3. Category-wise revenue sorted in descending order.
4. Region with the highest number of orders
5. Average Unit Price per Category
6. All orders where TotalPrice is more than
30,000

In [40]:
# 1
from pyspark.sql.functions import *

df = df.withColumn("TotalPrice", col('Quantity') * col('UnitPrice'))
df.show()

+-------+----------+-----------+--------+---------+------+----------+
|OrderID|   Product|   Category|Quantity|UnitPrice|Region|TotalPrice|
+-------+----------+-----------+--------+---------+------+----------+
|   1001|    Mobile|Electronics|       2|    15000| North|     30000|
|   1002|    Laptop|Electronics|       1|    55000| South|     55000|
|   1003|   T-Shirt|    Apparel|       3|      500|  East|      1500|
|   1004|     Jeans|    Apparel|       2|     1200| North|      2400|
|   1005|        TV|Electronics|       1|    40000|  West|     40000|
|   1006|     Shoes|   Footwear|       4|     2000| South|      8000|
|   1007|     Watch|Accessories|       2|     3000|  East|      6000|
|   1008|Headphones|Electronics|       3|     2500| North|      7500|
+-------+----------+-----------+--------+---------+------+----------+



In [41]:
# 2
df.groupBy("Region").agg(sum("TotalPrice").alias("TotalRevenue")).show()


+------+------------+
|Region|TotalRevenue|
+------+------------+
| South|       63000|
|  East|        7500|
|  West|       40000|
| North|       39900|
+------+------------+



In [42]:
# 3
df.groupby("Category").agg(sum("TotalPrice").alias("TotalRevenue")).sort(desc("TotalRevenue")).show()

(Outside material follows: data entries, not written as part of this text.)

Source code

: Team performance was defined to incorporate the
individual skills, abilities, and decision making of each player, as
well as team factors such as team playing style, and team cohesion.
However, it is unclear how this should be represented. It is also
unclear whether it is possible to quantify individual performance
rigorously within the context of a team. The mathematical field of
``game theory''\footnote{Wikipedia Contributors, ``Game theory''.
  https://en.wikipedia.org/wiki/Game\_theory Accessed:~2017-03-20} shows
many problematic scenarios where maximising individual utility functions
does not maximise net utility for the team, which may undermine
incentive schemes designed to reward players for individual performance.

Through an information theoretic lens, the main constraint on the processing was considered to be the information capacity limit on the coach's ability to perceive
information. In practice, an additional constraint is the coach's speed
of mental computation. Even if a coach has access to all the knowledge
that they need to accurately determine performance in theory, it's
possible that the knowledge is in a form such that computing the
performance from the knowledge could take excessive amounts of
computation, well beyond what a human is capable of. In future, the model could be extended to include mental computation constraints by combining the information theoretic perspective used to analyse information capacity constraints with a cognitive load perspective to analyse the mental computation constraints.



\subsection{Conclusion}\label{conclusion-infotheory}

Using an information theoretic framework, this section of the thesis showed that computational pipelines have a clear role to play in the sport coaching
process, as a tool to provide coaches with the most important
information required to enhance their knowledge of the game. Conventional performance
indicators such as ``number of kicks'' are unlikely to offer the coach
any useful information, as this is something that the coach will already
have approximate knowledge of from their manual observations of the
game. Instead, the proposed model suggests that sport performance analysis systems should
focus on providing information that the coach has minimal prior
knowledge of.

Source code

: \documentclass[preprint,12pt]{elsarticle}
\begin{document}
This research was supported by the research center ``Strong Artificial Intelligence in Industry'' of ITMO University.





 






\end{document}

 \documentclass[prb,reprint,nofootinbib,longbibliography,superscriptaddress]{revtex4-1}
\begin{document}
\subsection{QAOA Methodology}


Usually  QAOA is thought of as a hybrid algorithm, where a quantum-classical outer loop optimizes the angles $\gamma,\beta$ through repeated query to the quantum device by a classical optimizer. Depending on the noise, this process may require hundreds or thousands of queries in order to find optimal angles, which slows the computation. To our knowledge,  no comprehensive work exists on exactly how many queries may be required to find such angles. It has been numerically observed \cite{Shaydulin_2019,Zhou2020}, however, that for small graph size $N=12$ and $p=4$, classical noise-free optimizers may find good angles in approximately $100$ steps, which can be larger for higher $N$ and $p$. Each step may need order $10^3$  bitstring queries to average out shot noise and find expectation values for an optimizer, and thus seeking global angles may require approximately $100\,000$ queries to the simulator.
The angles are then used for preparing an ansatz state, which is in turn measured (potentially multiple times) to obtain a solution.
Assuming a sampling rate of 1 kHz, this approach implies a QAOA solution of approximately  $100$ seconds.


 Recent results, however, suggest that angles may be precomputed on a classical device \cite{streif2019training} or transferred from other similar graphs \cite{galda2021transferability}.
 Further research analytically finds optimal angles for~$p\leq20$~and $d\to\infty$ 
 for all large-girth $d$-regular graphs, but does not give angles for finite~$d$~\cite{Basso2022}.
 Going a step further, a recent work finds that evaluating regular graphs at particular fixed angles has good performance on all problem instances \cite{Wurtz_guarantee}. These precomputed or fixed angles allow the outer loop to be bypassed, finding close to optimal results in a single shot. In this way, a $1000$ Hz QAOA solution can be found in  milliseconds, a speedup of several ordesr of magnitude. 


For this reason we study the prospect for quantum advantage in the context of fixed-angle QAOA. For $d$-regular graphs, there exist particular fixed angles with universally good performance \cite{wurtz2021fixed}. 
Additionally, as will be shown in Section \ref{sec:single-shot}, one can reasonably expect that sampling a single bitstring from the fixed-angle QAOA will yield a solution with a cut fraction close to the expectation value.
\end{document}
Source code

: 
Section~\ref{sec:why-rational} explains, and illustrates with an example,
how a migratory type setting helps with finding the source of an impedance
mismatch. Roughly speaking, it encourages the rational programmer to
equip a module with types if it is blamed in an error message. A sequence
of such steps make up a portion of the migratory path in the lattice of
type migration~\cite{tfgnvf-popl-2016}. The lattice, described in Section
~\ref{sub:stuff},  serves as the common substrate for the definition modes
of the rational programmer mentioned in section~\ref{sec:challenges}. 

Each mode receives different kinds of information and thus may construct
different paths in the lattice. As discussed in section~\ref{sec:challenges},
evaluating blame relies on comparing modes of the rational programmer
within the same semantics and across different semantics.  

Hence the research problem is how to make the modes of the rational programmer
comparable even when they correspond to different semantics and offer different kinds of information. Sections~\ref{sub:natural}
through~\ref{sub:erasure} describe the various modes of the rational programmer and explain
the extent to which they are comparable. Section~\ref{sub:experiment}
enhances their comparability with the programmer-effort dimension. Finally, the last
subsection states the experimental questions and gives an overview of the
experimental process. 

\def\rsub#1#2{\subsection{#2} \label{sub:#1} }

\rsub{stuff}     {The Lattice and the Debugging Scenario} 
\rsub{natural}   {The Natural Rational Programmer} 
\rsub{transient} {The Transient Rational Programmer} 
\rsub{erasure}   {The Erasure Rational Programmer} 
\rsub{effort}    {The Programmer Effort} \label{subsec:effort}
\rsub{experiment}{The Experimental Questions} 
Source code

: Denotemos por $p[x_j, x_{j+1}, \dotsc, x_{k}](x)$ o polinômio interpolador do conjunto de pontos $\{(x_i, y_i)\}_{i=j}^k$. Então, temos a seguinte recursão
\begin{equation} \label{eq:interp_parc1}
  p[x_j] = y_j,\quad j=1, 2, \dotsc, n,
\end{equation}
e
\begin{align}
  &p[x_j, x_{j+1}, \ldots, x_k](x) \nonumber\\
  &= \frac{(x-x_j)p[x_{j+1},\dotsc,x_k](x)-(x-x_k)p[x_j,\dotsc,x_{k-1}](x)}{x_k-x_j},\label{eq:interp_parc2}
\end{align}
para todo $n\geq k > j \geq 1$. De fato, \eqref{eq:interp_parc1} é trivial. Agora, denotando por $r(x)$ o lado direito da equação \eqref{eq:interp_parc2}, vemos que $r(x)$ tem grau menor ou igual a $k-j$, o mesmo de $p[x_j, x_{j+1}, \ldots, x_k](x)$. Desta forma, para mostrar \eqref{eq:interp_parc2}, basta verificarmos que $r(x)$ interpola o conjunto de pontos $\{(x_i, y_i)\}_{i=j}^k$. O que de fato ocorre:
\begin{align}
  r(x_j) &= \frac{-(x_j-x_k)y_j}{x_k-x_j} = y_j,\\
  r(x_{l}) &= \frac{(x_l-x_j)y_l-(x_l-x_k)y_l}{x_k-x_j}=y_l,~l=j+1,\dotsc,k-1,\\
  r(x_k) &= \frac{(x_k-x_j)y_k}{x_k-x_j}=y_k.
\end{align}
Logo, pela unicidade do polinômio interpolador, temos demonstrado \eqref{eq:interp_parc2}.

+-----------+------------+
|   Category|TotalRevenue|
+-----------+------------+
|Electronics|      132500|
|   Footwear|        8000|
|Accessories|        6000|
|    Apparel|        3900|
+-----------+------------+



In [43]:
# 4
df.groupBy('Region').agg(count('OrderID').alias('OrderCount')).sort(desc('OrderCount')).show(1)

+------+----------+
|Region|OrderCount|
+------+----------+
| North|         3|
+------+----------+
only showing top 1 row



In [44]:
# 5
df.groupBy('Category').agg(avg('UnitPrice').alias('AvgUnitPrice')).sort(desc('AvgUnitPrice')).show()

+-----------+------------+
|   Category|AvgUnitPrice|
+-----------+------------+
|Electronics|     28125.0|
|Accessories|      3000.0|
|   Footwear|      2000.0|
|    Apparel|       850.0|
+-----------+------------+



In [45]:
# 6
df.filter(col('TotalPrice') > 30000).show()

+-------+-------+-----------+--------+---------+------+----------+
|OrderID|Product|   Category|Quantity|UnitPrice|Region|TotalPrice|
+-------+-------+-----------+--------+---------+------+----------+
|   1002| Laptop|Electronics|       1|    55000| South|     55000|
|   1005|     TV|Electronics|       1|    40000|  West|     40000|
+-------+-------+-----------+--------+---------+------+----------+



Part 4: Data Transformations
1. Create a new column HighValueOrder which is "Yes" if TotalPrice > 20,000,
else "No" .
2. Filter and display all high-value orders in the North region.
3. Count how many high-value orders exist per region.

In [46]:
# 1

df = df.withColumn("HighValueOrder", when (col('TotalPrice') > 20000, "Yes" ).otherwise("No"))
df.show()

+-------+----------+-----------+--------+---------+------+----------+--------------+
|OrderID|   Product|   Category|Quantity|UnitPrice|Region|TotalPrice|HighValueOrder|
+-------+----------+-----------+--------+---------+------+----------+--------------+
|   1001|    Mobile|Electronics|       2|    15000| North|     30000|           Yes|
|   1002|    Laptop|Electronics|       1|    55000| South|     55000|           Yes|
|   1003|   T-Shirt|    Apparel|       3|      500|  East|      1500|            No|
|   1004|     Jeans|    Apparel|       2|     1200| North|      2400|            No|
|   1005|        TV|Electronics|       1|    40000|  West|     40000|           Yes|
|   1006|     Shoes|   Footwear|       4|     2000| South|      8000|            No|
|   1007|     Watch|Accessories|       2|     3000|  East|      6000|            No|
|   1008|Headphones|Electronics|       3|     2500| North|      7500|            No|
+-------+----------+-----------+--------+---------+------+-------

In [49]:
# 2
df.filter((col('Region') == "North") & (col('HighValueOrder')=="Yes")).show()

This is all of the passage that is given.